# BRIEF
Scan each line of the records for the word "free" and extract the ones that have it.
##########
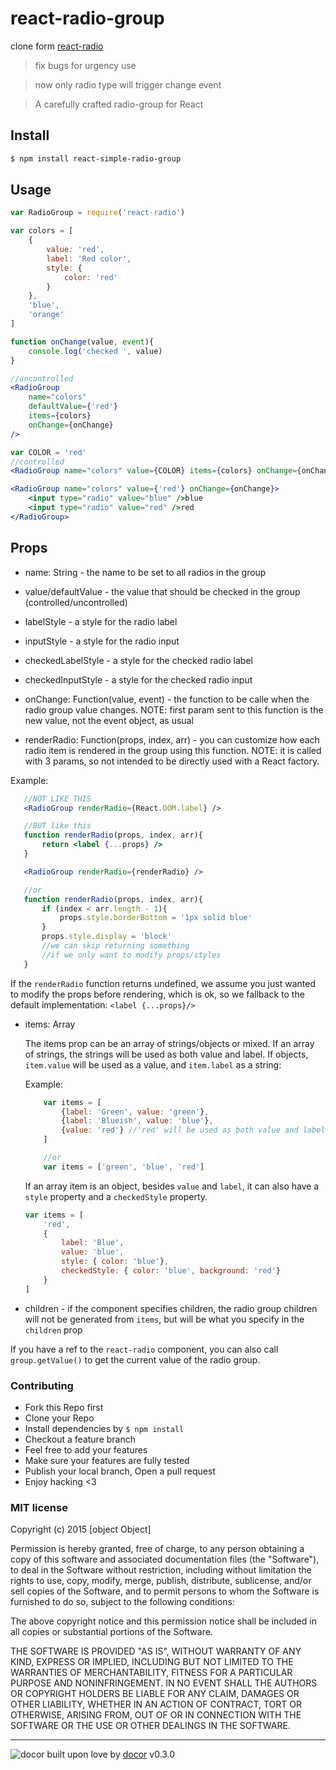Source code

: 
# react-radio-group

clone form [react-radio](http://zippyui.github.io/react-radio)

>fix bugs for urgency use

>now only radio type will trigger change event


> A carefully crafted radio-group for React


## Install

```sh
$ npm install react-simple-radio-group
```

## Usage

```jsx
var RadioGroup = require('react-radio')

var colors = [
    {
        value: 'red',
        label: 'Red color',
        style: {
            color: 'red'
        }
    },
    'blue',
    'orange'
]

function onChange(value, event){
    console.log('checked ', value)
}

//uncontrolled
<RadioGroup
    name="colors"
    defaultValue={'red'}
    items={colors}
    onChange={onChange}
/>

var COLOR = 'red'
//controlled
<RadioGroup name="colors" value={COLOR} items={colors} onChange={onChange} />

<RadioGroup name="colors" value={'red'} onChange={onChange}>
    <input type="radio" value="blue" />blue
    <input type="radio" value="red" />red
</RadioGroup>
```

## Props

 * name: String - the name to be set to all radios in the group
 * value/defaultValue - the value that should be checked in the group (controlled/uncontrolled)
 * labelStyle - a style for the radio label
 * inputStyle - a style for the radio input

 * checkedLabelStyle - a style for the checked radio label
 * checkedInputStyle - a style for the checked radio input

 * onChange: Function(value, event) - the function to be calle when the radio group value changes. NOTE: first param sent to this function is the new value, not the event object, as usual

 * renderRadio: Function(props, index, arr) - you can customize how each radio item is rendered in the group using this function. NOTE: it is called with 3 params, so not intended to be directly used with a React factory.

 Example:
 ```jsx
    //NOT LIKE THIS
    <RadioGroup renderRadio={React.DOM.label} />

    //BUT like this
    function renderRadio(props, index, arr){
        return <label {...props} />
    }

    <RadioGroup renderRadio={renderRadio} />

    //or
    function renderRadio(props, index, arr){
        if (index < arr.length - 1){
            props.style.borderBottom = '1px solid blue'
        }
        props.style.display = 'block'
        //we can skip returning something
        //if we only want to modify props/styles
    }
 ```

 If the `renderRadio` function returns undefined, we assume you just wanted to modify the props before rendering, which is ok, so we fallback to the default implementation:
 `<label {...props}/>`

 * items: Array

    The items prop can be an array of strings/objects or mixed. If an array of strings, the strings will be used as both value and label. If objects, `item.value` will be used as a value, and `item.label` as a string:

    Example:
    ```js
        var items = [
            {label: 'Green', value: 'green'},
            {label: 'Blueish', value: 'blue'},
            {value: 'red'} //'red' will be used as both value and label
        ]

        //or
        var items = ['green', 'blue', 'red']
    ```

    If an array item is an object, besides `value` and `label`, it can also have a `style` property and a `checkedStyle` property.

    ```js
    var items = [
        'red',
        {
            label: 'Blue',
            value: 'blue',
            style: { color: 'blue'},
            checkedStyle: { color: 'blue', background: 'red'}
        }
    ]
    ```

 * children - if the component specifies children, the radio group children will not be generated from `items`, but will be what you specify in the `children` prop

If you have a ref to the `react-radio` component, you can also call `group.getValue()` to get the current value of the radio group.


### Contributing
- Fork this Repo first
- Clone your Repo
- Install dependencies by `$ npm install`
- Checkout a feature branch
- Feel free to add your features
- Make sure your features are fully tested
- Publish your local branch, Open a pull request
- Enjoy hacking <3

### MIT license
Copyright (c) 2015 [object Object]

Permission is hereby granted, free of charge, to any person obtaining a copy
of this software and associated documentation files (the &quot;Software&quot;), to deal
in the Software without restriction, including without limitation the rights
to use, copy, modify, merge, publish, distribute, sublicense, and/or sell
copies of the Software, and to permit persons to whom the Software is
furnished to do so, subject to the following conditions:

The above copyright notice and this permission notice shall be included in
all copies or substantial portions of the Software.

THE SOFTWARE IS PROVIDED &quot;AS IS&quot;, WITHOUT WARRANTY OF ANY KIND, EXPRESS OR
IMPLIED, INCLUDING BUT NOT LIMITED TO THE WARRANTIES OF MERCHANTABILITY,
FITNESS FOR A PARTICULAR PURPOSE AND NONINFRINGEMENT. IN NO EVENT SHALL THE
AUTHORS OR COPYRIGHT HOLDERS BE LIABLE FOR ANY CLAIM, DAMAGES OR OTHER
LIABILITY, WHETHER IN AN ACTION OF CONTRACT, TORT OR OTHERWISE, ARISING FROM,
OUT OF OR IN CONNECTION WITH THE SOFTWARE OR THE USE OR OTHER DEALINGS IN
THE SOFTWARE.

---
![docor]()
built upon love by [docor](git+https://github.com/turingou/docor.git) v0.3.0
##########
# WRITTEN SOLUTION
- Feel free to add your features
Permission is hereby granted, free of charge, to any person obtaining a copy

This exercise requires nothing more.